その後ろにフランツ副隊長がヒラリと華麗に跨った。
フランツ副隊長は細身の見かけによらず、どうやら脱いだら凄いのよの部類の人らしい。
それにしても馬に2ケツ……だと?
友達とチャリで2ケツしてお巡りさんに追いかけられた苦い思い出が蘇った。
手綱を手にしてアタシを前にしっかり座らせると、フランツ副隊長は鐙を蹴って、あっちゃんを走らせた。
「時間が無いから急ぐよ。しっかり掴まって!」
「思ってたより、高いし……てか、メッチャ揺れるし早いぃいいッ!」
走り出したあっちゃんは風のような速さで走った。
アタシは落ちない様に必死に鞍にしがみ付いていた。
お母さんがダイエットに買った乗馬マシンと全然違う。揺れがダイレクトに身体に響いてくる。

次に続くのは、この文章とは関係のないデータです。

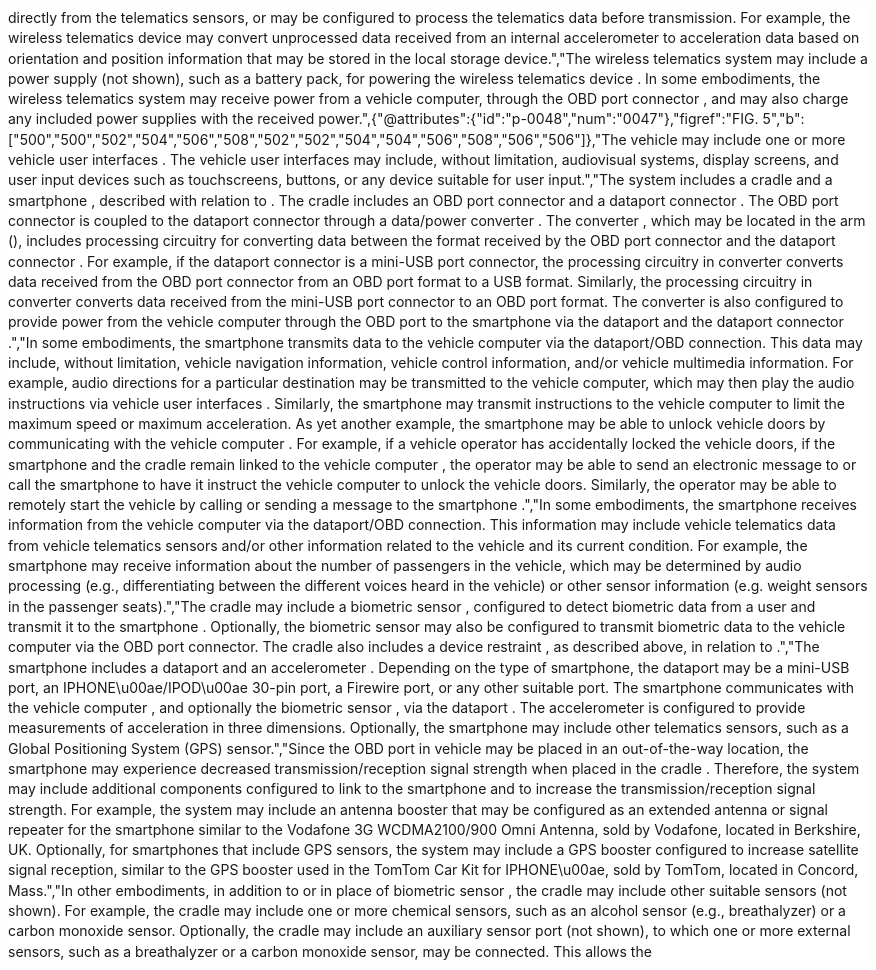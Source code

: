 directly from the telematics sensors, or may be configured to process the telematics data before transmission. For example, the wireless telematics device  may convert unprocessed data received from an internal accelerometer to acceleration data based on orientation and position information that may be stored in the local storage device.","The wireless telematics system  may include a power supply (not shown), such as a battery pack, for powering the wireless telematics device . In some embodiments, the wireless telematics system  may receive power from a vehicle computer, through the OBD port connector , and may also charge any included power supplies with the received power.",{"@attributes":{"id":"p-0048","num":"0047"},"figref":"FIG. 5","b":["500","500","502","504","506","508","502","502","504","504","506","508","506","506"]},"The vehicle  may include one or more vehicle user interfaces . The vehicle user interfaces  may include, without limitation, audiovisual systems, display screens, and user input devices such as touchscreens, buttons, or any device suitable for user input.","The system  includes a cradle  and a smartphone , described with relation to . The cradle  includes an OBD port connector  and a dataport connector . The OBD port connector  is coupled to the dataport connector  through a data\/power converter . The converter , which may be located in the arm  (), includes processing circuitry for converting data between the format received by the OBD port connector  and the dataport connector . For example, if the dataport connector  is a mini-USB port connector, the processing circuitry in converter  converts data received from the OBD port connector  from an OBD port format to a USB format. Similarly, the processing circuitry in converter  converts data received from the mini-USB port connector to an OBD port format. The converter  is also configured to provide power from the vehicle computer  through the OBD port  to the smartphone  via the dataport  and the dataport connector .","In some embodiments, the smartphone  transmits data to the vehicle computer  via the dataport\/OBD connection. This data may include, without limitation, vehicle navigation information, vehicle control information, and\/or vehicle multimedia information. For example, audio directions for a particular destination may be transmitted to the vehicle computer, which may then play the audio instructions via vehicle user interfaces . Similarly, the smartphone  may transmit instructions to the vehicle computer to limit the maximum speed or maximum acceleration. As yet another example, the smartphone  may be able to unlock vehicle doors by communicating with the vehicle computer . For example, if a vehicle operator has accidentally locked the vehicle doors, if the smartphone  and the cradle  remain linked to the vehicle computer , the operator may be able to send an electronic message to or call the smartphone  to have it instruct the vehicle computer  to unlock the vehicle doors. Similarly, the operator may be able to remotely start the vehicle by calling or sending a message to the smartphone .","In some embodiments, the smartphone  receives information from the vehicle computer  via the dataport\/OBD connection. This information may include vehicle telematics data from vehicle telematics sensors  and\/or other information related to the vehicle and its current condition. For example, the smartphone  may receive information about the number of passengers in the vehicle, which may be determined by audio processing (e.g., differentiating between the different voices heard in the vehicle) or other sensor information (e.g. weight sensors in the passenger seats).","The cradle  may include a biometric sensor , configured to detect biometric data from a user and transmit it to the smartphone . Optionally, the biometric sensor  may also be configured to transmit biometric data to the vehicle computer  via the OBD port connector. The cradle  also includes a device restraint , as described above, in relation to .","The smartphone  includes a dataport  and an accelerometer . Depending on the type of smartphone, the dataport  may be a mini-USB port, an IPHONE\u00ae\/IPOD\u00ae 30-pin port, a Firewire port, or any other suitable port. The smartphone  communicates with the vehicle computer , and optionally the biometric sensor , via the dataport . The accelerometer  is configured to provide measurements of acceleration in three dimensions. Optionally, the smartphone  may include other telematics sensors, such as a Global Positioning System (GPS) sensor.","Since the OBD port in vehicle  may be placed in an out-of-the-way location, the smartphone  may experience decreased transmission\/reception signal strength when placed in the cradle . Therefore, the system  may include additional components configured to link to the smartphone  and to increase the transmission\/reception signal strength. For example, the system  may include an antenna booster  that may be configured as an extended antenna or signal repeater for the smartphone  similar to the Vodafone 3G WCDMA2100\/900 Omni Antenna, sold by Vodafone, located in Berkshire, UK. Optionally, for smartphones that include GPS sensors, the system  may include a GPS booster  configured to increase satellite signal reception, similar to the GPS booster used in the TomTom Car Kit for IPHONE\u00ae, sold by TomTom, located in Concord, Mass.","In other embodiments, in addition to or in place of biometric sensor , the cradle  may include other suitable sensors (not shown). For example, the cradle  may include one or more chemical sensors, such as an alcohol sensor (e.g., breathalyzer) or a carbon monoxide sensor. Optionally, the cradle  may include an auxiliary sensor port (not shown), to which one or more external sensors, such as a breathalyzer or a carbon monoxide sensor, may be connected. This allows the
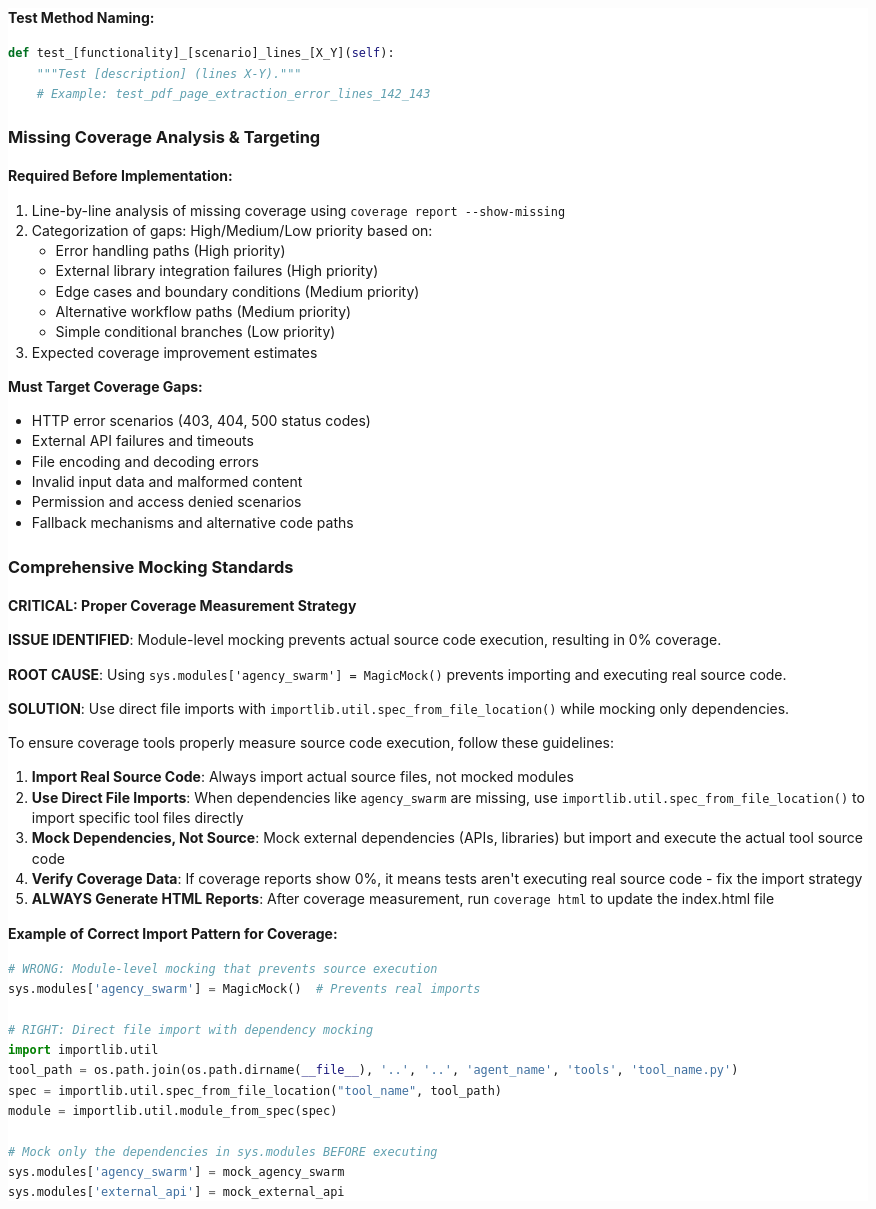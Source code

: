 **Test Method Naming:**
```python
def test_[functionality]_[scenario]_lines_[X_Y](self):
    """Test [description] (lines X-Y)."""
    # Example: test_pdf_page_extraction_error_lines_142_143
```

### Missing Coverage Analysis & Targeting

**Required Before Implementation:**
1. Line-by-line analysis of missing coverage using `coverage report --show-missing`
2. Categorization of gaps: High/Medium/Low priority based on:
   - Error handling paths (High priority)
   - External library integration failures (High priority)
   - Edge cases and boundary conditions (Medium priority)
   - Alternative workflow paths (Medium priority)
   - Simple conditional branches (Low priority)
3. Expected coverage improvement estimates

**Must Target Coverage Gaps:**
- HTTP error scenarios (403, 404, 500 status codes)
- External API failures and timeouts
- File encoding and decoding errors
- Invalid input data and malformed content
- Permission and access denied scenarios
- Fallback mechanisms and alternative code paths

### Comprehensive Mocking Standards

**CRITICAL: Proper Coverage Measurement Strategy**

**ISSUE IDENTIFIED**: Module-level mocking prevents actual source code execution, resulting in 0% coverage.

**ROOT CAUSE**: Using `sys.modules['agency_swarm'] = MagicMock()` prevents importing and executing real source code.

**SOLUTION**: Use direct file imports with `importlib.util.spec_from_file_location()` while mocking only dependencies.

To ensure coverage tools properly measure source code execution, follow these guidelines:

1. **Import Real Source Code**: Always import actual source files, not mocked modules
2. **Use Direct File Imports**: When dependencies like `agency_swarm` are missing, use `importlib.util.spec_from_file_location()` to import specific tool files directly
3. **Mock Dependencies, Not Source**: Mock external dependencies (APIs, libraries) but import and execute the actual tool source code
4. **Verify Coverage Data**: If coverage reports show 0%, it means tests aren't executing real source code - fix the import strategy
5. **ALWAYS Generate HTML Reports**: After coverage measurement, run `coverage html` to update the index.html file

**Example of Correct Import Pattern for Coverage:**
```python
# WRONG: Module-level mocking that prevents source execution
sys.modules['agency_swarm'] = MagicMock()  # Prevents real imports

# RIGHT: Direct file import with dependency mocking
import importlib.util
tool_path = os.path.join(os.path.dirname(__file__), '..', '..', 'agent_name', 'tools', 'tool_name.py')
spec = importlib.util.spec_from_file_location("tool_name", tool_path)
module = importlib.util.module_from_spec(spec)

# Mock only the dependencies in sys.modules BEFORE executing
sys.modules['agency_swarm'] = mock_agency_swarm
sys.modules['external_api'] = mock_external_api

```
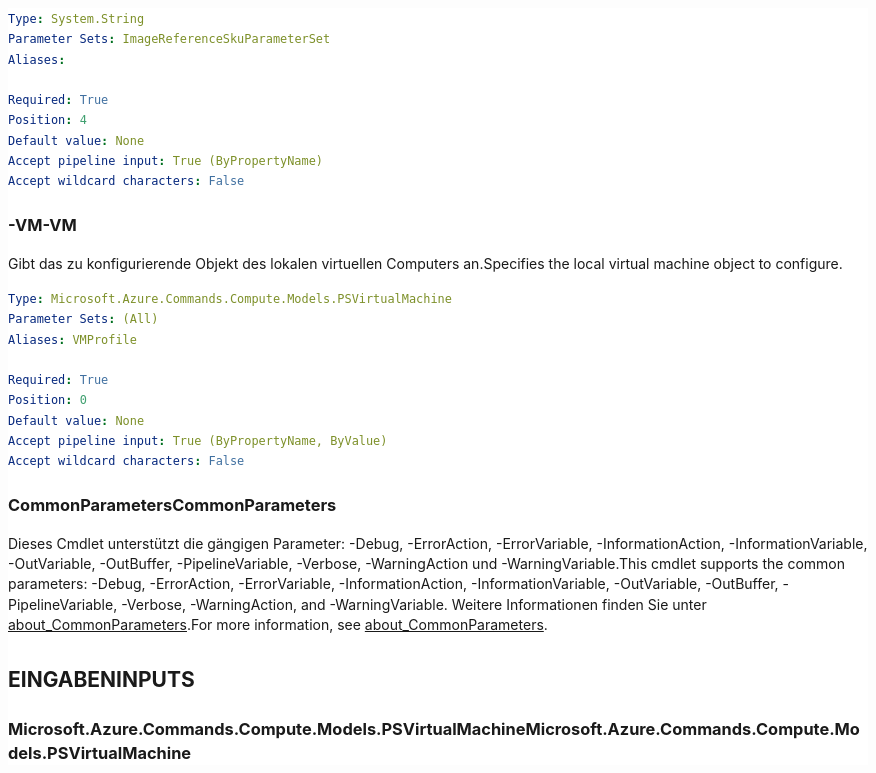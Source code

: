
 ```yaml
Type: System.String
Parameter Sets: ImageReferenceSkuParameterSet
Aliases:

Required: True
Position: 4
Default value: None
Accept pipeline input: True (ByPropertyName)
Accept wildcard characters: False
```

### <span data-ttu-id="2546e-134">-VM</span><span class="sxs-lookup"><span data-stu-id="2546e-134">-VM</span></span>
<span data-ttu-id="2546e-135">Gibt das zu konfigurierende Objekt des lokalen virtuellen Computers an.</span><span class="sxs-lookup"><span data-stu-id="2546e-135">Specifies the local virtual machine object to configure.</span></span>

```yaml
Type: Microsoft.Azure.Commands.Compute.Models.PSVirtualMachine
Parameter Sets: (All)
Aliases: VMProfile

Required: True
Position: 0
Default value: None
Accept pipeline input: True (ByPropertyName, ByValue)
Accept wildcard characters: False
```

### <span data-ttu-id="2546e-136">CommonParameters</span><span class="sxs-lookup"><span data-stu-id="2546e-136">CommonParameters</span></span>
<span data-ttu-id="2546e-137">Dieses Cmdlet unterstützt die gängigen Parameter: -Debug, -ErrorAction, -ErrorVariable, -InformationAction, -InformationVariable, -OutVariable, -OutBuffer, -PipelineVariable, -Verbose, -WarningAction und -WarningVariable.</span><span class="sxs-lookup"><span data-stu-id="2546e-137">This cmdlet supports the common parameters: -Debug, -ErrorAction, -ErrorVariable, -InformationAction, -InformationVariable, -OutVariable, -OutBuffer, -PipelineVariable, -Verbose, -WarningAction, and -WarningVariable.</span></span> <span data-ttu-id="2546e-138">Weitere Informationen finden Sie unter [about_CommonParameters](http://go.microsoft.com/fwlink/?LinkID=113216).</span><span class="sxs-lookup"><span data-stu-id="2546e-138">For more information, see [about_CommonParameters](http://go.microsoft.com/fwlink/?LinkID=113216).</span></span>

## <span data-ttu-id="2546e-139">EINGABEN</span><span class="sxs-lookup"><span data-stu-id="2546e-139">INPUTS</span></span>

### <span data-ttu-id="2546e-140">Microsoft.Azure.Commands.Compute.Models.PSVirtualMachine</span><span class="sxs-lookup"><span data-stu-id="2546e-140">Microsoft.Azure.Commands.Compute.Models.PSVirtualMachine</span></span>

尻が痛い……後で『アタシ、実は痔なんです。ウフフ』とか暴露しなくちゃいけなくなりそうで怖い。
フランツ副隊長含め、騎士の人達はよくこんなのに毎日乗ってられるな。
アタシは一日乗ったら数日は乗りたくない。
移動手段が徒歩・馬・馬車しかなさそうなこの世界は不便な事この上ない。